▶ _WHAT YOU WILL DO_
Repeat, word for word, each of the records shown below, without their pictures.
....
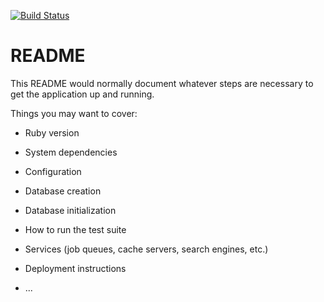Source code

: [![Build Status](https://travis-ci.org/davicorreiajr/dccj-financial-backend.svg?branch=master)](https://travis-ci.org/davicorreiajr/dccj-financial-backend)

# README

This README would normally document whatever steps are necessary to get the
application up and running.

Things you may want to cover:

* Ruby version

* System dependencies

* Configuration

* Database creation

* Database initialization

* How to run the test suite

* Services (job queues, cache servers, search engines, etc.)

* Deployment instructions

* ...
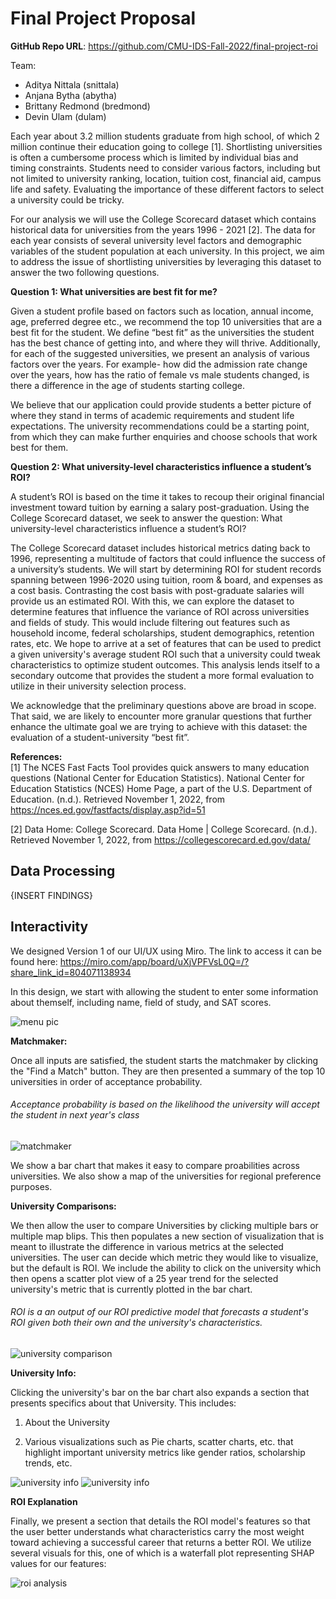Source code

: # Final Project Proposal

**GitHub Repo URL**: https://github.com/CMU-IDS-Fall-2022/final-project-roi

Team: 
- Aditya Nittala (snittala)
- Anjana Bytha (abytha)
- Brittany Redmond (bredmond)
- Devin Ulam (dulam)

Each year about 3.2 million students graduate from high school, of which 2 million continue their education going to college [1]. Shortlisting universities is often a cumbersome process which is limited by individual bias and timing constraints. Students need to consider various factors, including but not limited to university ranking, location, tuition cost, financial aid, campus life and safety. Evaluating the importance of these different factors to select a university could be tricky. 

For our analysis we will use the College Scorecard dataset which contains historical data for universities from the years 1996 - 2021 [2]. The data for each year consists of several university level factors and demographic variables of the student population at each university. In this project, we aim to address the issue of shortlisting universities by leveraging this dataset to answer the two following questions. 

**Question 1: What universities are best fit for me?**

Given a student profile based on factors such as location, annual income, age, preferred degree etc., we recommend the top 10 universities that are a best fit for the student. We define “best fit” as the universities the student has the best chance of getting into, and where they will thrive. Additionally, for each of the suggested universities, we present an analysis of various factors over the years. For example- how did the admission rate change over the years, how has the ratio of female vs male students changed, is there a difference in the age of students starting college. 

We believe that our application could provide students a better picture of where they stand in terms of academic requirements and student life expectations. The university recommendations could be a starting point, from which they can make further enquiries and choose schools that work best for them.

**Question 2: What university-level characteristics influence a student’s ROI?**

A student’s ROI is based on the time it takes to recoup their original financial investment toward tuition by earning a salary post-graduation. Using the College Scorecard dataset, we seek to answer the question: What university-level characteristics influence a student’s ROI?

The College Scorecard dataset includes historical metrics dating back to 1996, representing a multitude of factors that could influence the success of a university’s students. We will start by determining ROI for student records spanning between 1996-2020 using tuition, room & board, and expenses as a cost basis. Contrasting the cost basis with post-graduate salaries will provide us an estimated ROI. With this, we can explore the dataset to determine features that influence the variance of ROI across universities and fields of study.  This would include filtering out features such as household income, federal scholarships, student demographics, retention rates, etc. We hope to arrive at a set of features that can be used to predict a given university's average student ROI such that a university could tweak characteristics to optimize student outcomes. This analysis lends itself to a secondary outcome that provides the student a more formal evaluation to utilize in their university selection process. 

We acknowledge that the preliminary questions above are broad in scope. That said, we are likely to encounter more granular questions that further enhance the ultimate goal we are trying to achieve with this dataset: the evaluation of a student-university “best fit”. 

**References:**\
[1] 	The NCES Fast Facts Tool provides quick answers to many education questions (National Center for Education Statistics). National Center for Education Statistics (NCES) Home Page, a part of the U.S. Department of Education. (n.d.). Retrieved November 1, 2022, from https://nces.ed.gov/fastfacts/display.asp?id=51 

[2] 	Data Home: College Scorecard. Data Home | College Scorecard. (n.d.). Retrieved November 1, 2022, from https://collegescorecard.ed.gov/data/ 


## Data Processing
{INSERT FINDINGS}

## Interactivity
We designed Version 1 of our UI/UX using Miro. The link to access it can be found here:
https://miro.com/app/board/uXjVPFVsL0Q=/?share_link_id=804071138934

In this design, we start with allowing the student to enter some information about themself, including name, field of study, and SAT scores. 

![menu pic](./pics/menu.PNG)

**Matchmaker:** 

Once all inputs are satisfied, the student starts the matchmaker by clicking the "Find a Match" button. They are then presented a summary of the top 10 universities in order of acceptance probability.

###### Acceptance probability is based on the likelihood the university will accept the student in next year's class

![matchmaker](./pics/matchmaker.PNG)

We show a bar chart that makes it easy to compare proabilities across universities. We also show a map of the universities for regional preference purposes.

**University Comparisons:**

We then allow the user to compare Universities by clicking multiple bars or multiple map blips. This then populates a new section of visualization that is meant to illustrate the difference in various metrics at the selected universities. 
The user can decide which metric they would like to visualize, but the default is ROI. We include the ability to click on the university which then opens a scatter plot view of a 25 year trend for the selected university's metric that is currently plotted in the bar chart.

###### ROI is a an output of our ROI predictive model that forecasts a student's ROI given both their own and the university's characteristics. 

![university comparison](./pics/compare.PNG)

**University Info:**

Clicking the university's bar on the bar chart also expands a section that presents specifics about that University. This includes:
  1. About the University

  1. Various visualizations such as Pie charts, scatter charts, etc. that highlight important university metrics like gender ratios, scholarship trends, etc.

![university info](./pics/info1.PNG)
![university info](./pics/info2.PNG)

**ROI Explanation**

Finally, we present a section that details the ROI model's features so that the user better understands what characteristics carry the most weight toward achieving a successful career that returns a better ROI. We utilize several visuals for this, one of which is a waterfall plot representing SHAP values for our features:

![roi analysis](./pics/roi_analysis.PNG)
....
▶ _WRITTEN SOLUTION_
Source code

: [![Build Status](https://travis-ci.org/davicorreiajr/dccj-financial-backend.svg?branch=master)](https://travis-ci.org/davicorreiajr/dccj-financial-backend)

# README

This README would normally document whatever steps are necessary to get the
application up and running.

Things you may want to cover:

* Ruby version

* System dependencies

* Configuration

* Database creation

* Database initialization

* How to run the test suite

* Services (job queues, cache servers, search engines, etc.)

* Deployment instructions

* ...
Source code

: # Final Project Proposal

**GitHub Repo URL**: https://github.com/CMU-IDS-Fall-2022/final-project-roi

Team: 
- Aditya Nittala (snittala)
- Anjana Bytha (abytha)
- Brittany Redmond (bredmond)
- Devin Ulam (dulam)

Each year about 3.2 million students graduate from high school, of which 2 million continue their education going to college [1]. Shortlisting universities is often a cumbersome process which is limited by individual bias and timing constraints. Students need to consider various factors, including but not limited to university ranking, location, tuition cost, financial aid, campus life and safety. Evaluating the importance of these different factors to select a university could be tricky. 

For our analysis we will use the College Scorecard dataset which contains historical data for universities from the years 1996 - 2021 [2]. The data for each year consists of several university level factors and demographic variables of the student population at each university. In this project, we aim to address the issue of shortlisting universities by leveraging this dataset to answer the two following questions. 

**Question 1: What universities are best fit for me?**

Given a student profile based on factors such as location, annual income, age, preferred degree etc., we recommend the top 10 universities that are a best fit for the student. We define “best fit” as the universities the student has the best chance of getting into, and where they will thrive. Additionally, for each of the suggested universities, we present an analysis of various factors over the years. For example- how did the admission rate change over the years, how has the ratio of female vs male students changed, is there a difference in the age of students starting college. 

We believe that our application could provide students a better picture of where they stand in terms of academic requirements and student life expectations. The university recommendations could be a starting point, from which they can make further enquiries and choose schools that work best for them.

**Question 2: What university-level characteristics influence a student’s ROI?**

A student’s ROI is based on the time it takes to recoup their original financial investment toward tuition by earning a salary post-graduation. Using the College Scorecard dataset, we seek to answer the question: What university-level characteristics influence a student’s ROI?

The College Scorecard dataset includes historical metrics dating back to 1996, representing a multitude of factors that could influence the success of a university’s students. We will start by determining ROI for student records spanning between 1996-2020 using tuition, room & board, and expenses as a cost basis. Contrasting the cost basis with post-graduate salaries will provide us an estimated ROI. With this, we can explore the dataset to determine features that influence the variance of ROI across universities and fields of study.  This would include filtering out features such as household income, federal scholarships, student demographics, retention rates, etc. We hope to arrive at a set of features that can be used to predict a given university's average student ROI such that a university could tweak characteristics to optimize student outcomes. This analysis lends itself to a secondary outcome that provides the student a more formal evaluation to utilize in their university selection process. 

We acknowledge that the preliminary questions above are broad in scope. That said, we are likely to encounter more granular questions that further enhance the ultimate goal we are trying to achieve with this dataset: the evaluation of a student-university “best fit”. 

**References:**\
[1] 	The NCES Fast Facts Tool provides quick answers to many education questions (National Center for Education Statistics). National Center for Education Statistics (NCES) Home Page, a part of the U.S. Department of Education. (n.d.). Retrieved November 1, 2022, from https://nces.ed.gov/fastfacts/display.asp?id=51 

[2] 	Data Home: College Scorecard. Data Home | College Scorecard. (n.d.). Retrieved November 1, 2022, from https://collegescorecard.ed.gov/data/ 


## Data Processing
{INSERT FINDINGS}

## Interactivity
We designed Version 1 of our UI/UX using Miro. The link to access it can be found here:
https://miro.com/app/board/uXjVPFVsL0Q=/?share_link_id=804071138934

In this design, we start with allowing the student to enter some information about themself, including name, field of study, and SAT scores. 

![menu pic](./pics/menu.PNG)

**Matchmaker:** 

Once all inputs are satisfied, the student starts the matchmaker by clicking the "Find a Match" button. They are then presented a summary of the top 10 universities in order of acceptance probability.

###### Acceptance probability is based on the likelihood the university will accept the student in next year's class

![matchmaker](./pics/matchmaker.PNG)

We show a bar chart that makes it easy to compare proabilities across universities. We also show a map of the universities for regional preference purposes.

**University Comparisons:**

We then allow the user to compare Universities by clicking multiple bars or multiple map blips. This then populates a new section of visualization that is meant to illustrate the difference in various metrics at the selected universities. 
The user can decide which metric they would like to visualize, but the default is ROI. We include the ability to click on the university which then opens a scatter plot view of a 25 year trend for the selected university's metric that is currently plotted in the bar chart.

###### ROI is a an output of our ROI predictive model that forecasts a student's ROI given both their own and the university's characteristics. 

![university comparison](./pics/compare.PNG)

**University Info:**

Clicking the university's bar on the bar chart also expands a section that presents specifics about that University. This includes:
  1. About the University

  1. Various visualizations such as Pie charts, scatter charts, etc. that highlight important university metrics like gender ratios, scholarship trends, etc.

![university info](./pics/info1.PNG)
![university info](./pics/info2.PNG)

**ROI Explanation**

Finally, we present a section that details the ROI model's features so that the user better understands what characteristics carry the most weight toward achieving a successful career that returns a better ROI. We utilize several visuals for this, one of which is a waterfall plot representing SHAP values for our features:

![roi analysis](./pics/roi_analysis.PNG)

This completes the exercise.